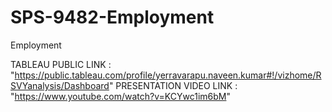 # SPS-9482-Employment
Employment

TABLEAU PUBLIC LINK   : "https://public.tableau.com/profile/yerravarapu.naveen.kumar#!/vizhome/RSVYanalysis/Dashboard"
PRESENTATION VIDEO LINK : "https://www.youtube.com/watch?v=KCYwc1im6bM"
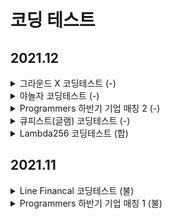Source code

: # 코딩 테스트


## 2021.12

<details>
  <summary>그라운드 X 코딩테스트 (-)</summary>
  <p>
    에서 진행<br/>
    Leetcode 수준<br/>
  </p>
</details>

<details>
  <summary>야놀자 코딩테스트 (-)</summary>
  <p>
    Codility에서 진행<br/>
    Leetcode 수준<br/>
    Codility는 또 무슨 사이트지라는 생각 함.
  </p>
</details>

<details>
  <summary>Programmers 하반기 기업 매칭 2 (-)</summary>
  <p>
    프로그래머스에서 진행<br/>
    Leetcode Medium ~ Hard 수준<br/>
    여전히 어려웠지만 이전보다는 좀 더 잘 풀리는 느낌.<br/>
    3 문제 중 1번 풀고 2번은 거의 다 풀었는데 시간 부족. 3번은 손도 못댐. 다른사람들은 2번을 금방 풀고 1번 헤매던데 난 왜 ..<br/>
    근데 시험 도중에 누가 어떤 문제 얼마만에 풀었는지 알려줘서 당황스러웠음. 1천명 중 시험종료 때 200등 언저리였던거로 기억 <br/>
    한 문제 풀고 200등이라니
  </p>
</details>

<details>
  <summary>큐피스트(글램) 코딩테스트 (-)</summary>
  <p>
    HackerRanks에서 진행<br/>
    Leetcode Easy 수준<br/>
    코딩 테스트가 너무 쉬웠음. 특히 TestCase 통과 여부를 다 알려줘버려서 놓친 Edge case도 찾게 해줌.
  </p>
</details>

<details>
  <summary>Lambda256 코딩테스트 (합)</summary>
  <p>
    구름(Goorm)에서 진행<br/>
    Leetcode Medium 수준<br/>
    구름 IDE가 넘 구린거 같음. 관련사인가? 굳이 왜 쓰는지 의문. 코딩 테스트 문제도 쉬웠음.<br/>
    코딩 테스트 통과 결과보다 과정을 본다고 하는데 정말 그럴까도 궁금함..
  </p>
</details>

## 2021.11 

<details>
  <summary>Line Financal 코딩테스트 (불)</summary>
  <p>
    프로그래머스에서 진행<br/>
    Leetcode Medium 수준<br/>
    문제 다 풀고 주어진 TC는 다 통과했는데 Edge Case를 다 놓친 듯.<br/>
    당연히 붙을 줄 알았는데 불합결과 보고 놀랐음.
  </p>
</details>

<details>
  <summary>Programmers 하반기 기업 매칭 1 (불)</summary>
  <p>
    프로그래머스에서 진행<br/>
    Leetcode Medium ~ Hard 수준<br/>
    4개 중 2개 풀 다 끝남. 어려움. 카카오 블라인드 코딩테스트 보단 쉬움.<br/>
  </p>
</details>
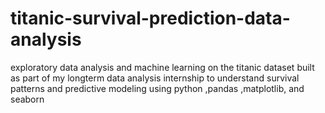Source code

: # titanic-survival-prediction-data-analysis
exploratory data analysis and machine learning on the titanic dataset built as part of my longterm data analysis internship to understand survival patterns and predictive modeling using python ,pandas ,matplotlib, and seaborn
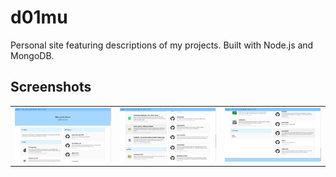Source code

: # d01mu
Personal site featuring descriptions of my projects. Built with Node.js and MongoDB.
## Screenshots
|  |  |  |
| - | - | - |
| ![alt text](https://raw.githubusercontent.com/01mu/d01mu/master/screenshots/1.png "") | ![alt text](https://raw.githubusercontent.com/01mu/d01mu/master/screenshots/2.png "") | ![alt text](https://raw.githubusercontent.com/01mu/d01mu/master/screenshots/3.png "")

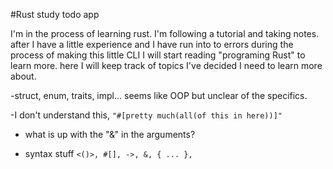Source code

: #Rust study todo app

I'm in the process of learning rust. I'm following a tutorial and taking notes. after I have a little experience and I have run into to errors during the process of making this little CLI I will start reading "programing Rust" to learn more. here I will keep track of topics I've decided I need to learn more about.

-struct, enum, traits, impl... seems like OOP but unclear of the specifics.

-I don't understand this,  `"#[pretty much(all(of this in here))]"`

- what is up with the "&" in the arguments?

- syntax stuff `<()>, #[], ->, &, { ... }, `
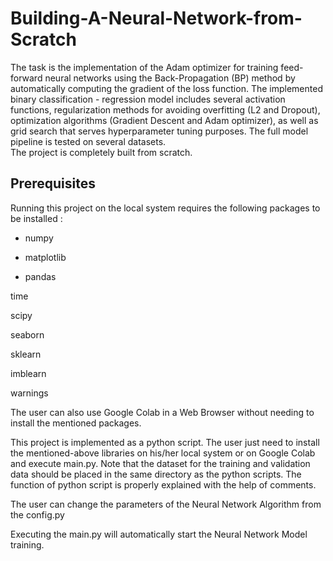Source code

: # Building-A-Neural-Network-from-Scratch
The task is the implementation of the Adam optimizer for training feed-forward neural  networks using the Back-Propagation (BP) method by automatically computing 
the gradient  of the loss function. The implemented binary classification - regression model includes several  activation functions, regularization methods for 
avoiding overfitting (L2 and Dropout),  optimization algorithms (Gradient Descent and Adam optimizer), as well as grid search that  serves hyperparameter tuning 
purposes. The full model pipeline is tested on several datasets.  
The project is completely built from scratch.

Prerequisites
----------------------
Running this project on the local system requires the following packages to be installed :

- numpy
- matplotlib

- pandas

time

scipy

seaborn

sklearn

imblearn

warnings

The user can also use Google Colab in a Web Browser without needing to install the mentioned packages.

This project is implemented as a python script. The user just need to install the mentioned-above libraries on his/her local system or on Google Colab and execute main.py. 
Note that the dataset for the training and validation data should be placed in the same directory as the python scripts.
The function of python script is properly explained with the help of comments.

The user can change the parameters of the Neural Network Algorithm from the config.py

Executing the main.py will automatically start the Neural Network Model training.
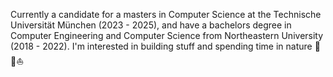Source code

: Currently a candidate for a masters in Computer Science at the Technische Universität München (2023 - 2025), and have a bachelors degree in Computer Engineering and Computer Science from Northeastern University (2018 - 2022). I'm interested in building stuff and spending time in nature 🎿🏃⛵️
<!--
**ddritzenhoff/ddritzenhoff** is a ✨ _special_ ✨ repository because its `README.md` (this file) appears on your GitHub profile.

Here are some ideas to get you started:

- 🔭 I’m currently working on ...
- 🌱 I’m currently learning ...
- 👯 I’m looking to collaborate on ...
- 🤔 I’m looking for help with ...
- 💬 Ask me about ...
- 📫 How to reach me: ...
- 😄 Pronouns: ...
- ⚡ Fun fact: ...
-->
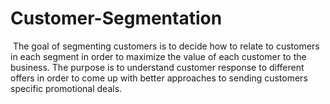 # Customer-Segmentation
 The goal of segmenting customers is to decide how to relate to customers in each segment in order to maximize the value of each customer to the business. The purpose is to understand customer response to different offers in order to come up with better approaches to sending customers specific promotional deals. 

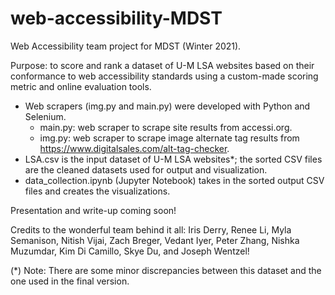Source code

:# web-accessibility-MDST

Web Accessibility team project for MDST (Winter 2021).

Purpose: to score and rank a dataset of U-M LSA websites based on their conformance to web accessibility standards using a custom-made scoring metric and online evaluation tools.

- Web scrapers (img.py and main.py) were developed with Python and Selenium.
  - main.py: web scraper to scrape site results from accessi.org.
  - img.py: web scraper to scrape image alternate tag results from https://www.digitalsales.com/alt-tag-checker.
- LSA.csv is the input dataset of U-M LSA websites*; the sorted CSV files are the cleaned datasets used for output and visualization.
- data_collection.ipynb (Jupyter Notebook) takes in the sorted output CSV files and creates the visualizations.

Presentation and write-up coming soon!

Credits to the wonderful team behind it all: Iris Derry, Renee Li, Myla Semanison, Nitish Vijai, Zach Breger, Vedant Iyer, Peter Zhang, Nishka Muzumdar, Kim Di Camillo, Skye Du, and Joseph Wentzel!

(*) Note: There are some minor discrepancies between this dataset and the one used in the final version.
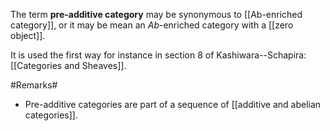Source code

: The term **pre-additive category** may be synonymous to [[Ab-enriched category]], or it may be mean an $Ab$-enriched category with a [[zero object]]. 

It is used the first way for instance in section 8 of Kashiwara--Schapira: [[Categories and Sheaves]].

#Remarks#

* Pre-additive categories are part of a sequence of [[additive and abelian categories]].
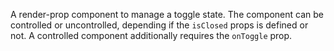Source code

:A render-prop component to manage a toggle state. The component can be controlled or uncontrolled, depending if the `isClosed` props is defined or not. A controlled component additionally requires the `onToggle` prop.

○ ○ ○ ○

# [Activity]
Each line from the start of the entries through the line with "구름 IDE가 넘 구린거" is to be restated exactly, and the pictures are to be skipped.

# [Solution for this exercise]
 # SPS-9482-Employment
Employment

TABLEAU PUBLIC LINK   : "https://public.tableau.com/profile/yerravarapu.naveen.kumar#!/vizhome/RSVYanalysis/Dashboard"
PRESENTATION VIDEO LINK : "https://www.youtube.com/watch?v=KCYwc1im6bM"
Source code

: # 코딩 테스트


## 2021.12

<details>
  <summary>그라운드 X 코딩테스트 (-)</summary>
  <p>
    에서 진행<br/>
    Leetcode 수준<br/>
  </p>
</details>

<details>
  <summary>야놀자 코딩테스트 (-)</summary>
  <p>
    Codility에서 진행<br/>
    Leetcode 수준<br/>
    Codility는 또 무슨 사이트지라는 생각 함.
  </p>
</details>

<details>
  <summary>Programmers 하반기 기업 매칭 2 (-)</summary>
  <p>
    프로그래머스에서 진행<br/>
    Leetcode Medium ~ Hard 수준<br/>
    여전히 어려웠지만 이전보다는 좀 더 잘 풀리는 느낌.<br/>
    3 문제 중 1번 풀고 2번은 거의 다 풀었는데 시간 부족. 3번은 손도 못댐. 다른사람들은 2번을 금방 풀고 1번 헤매던데 난 왜 ..<br/>
    근데 시험 도중에 누가 어떤 문제 얼마만에 풀었는지 알려줘서 당황스러웠음. 1천명 중 시험종료 때 200등 언저리였던거로 기억 <br/>
    한 문제 풀고 200등이라니
  </p>
</details>

<details>
  <summary>큐피스트(글램) 코딩테스트 (-)</summary>
  <p>
    HackerRanks에서 진행<br/>
    Leetcode Easy 수준<br/>
    코딩 테스트가 너무 쉬웠음. 특히 TestCase 통과 여부를 다 알려줘버려서 놓친 Edge case도 찾게 해줌.
  </p>
</details>

<details>
  <summary>Lambda256 코딩테스트 (합)</summary>
  <p>
    구름(Goorm)에서 진행<br/>
    Leetcode Medium 수준<br/>
    구름 IDE가 넘 구린거 같음. 관련사인가? 굳이 왜 쓰는지 의문. 코딩 테스트 문제도 쉬웠음.<br/>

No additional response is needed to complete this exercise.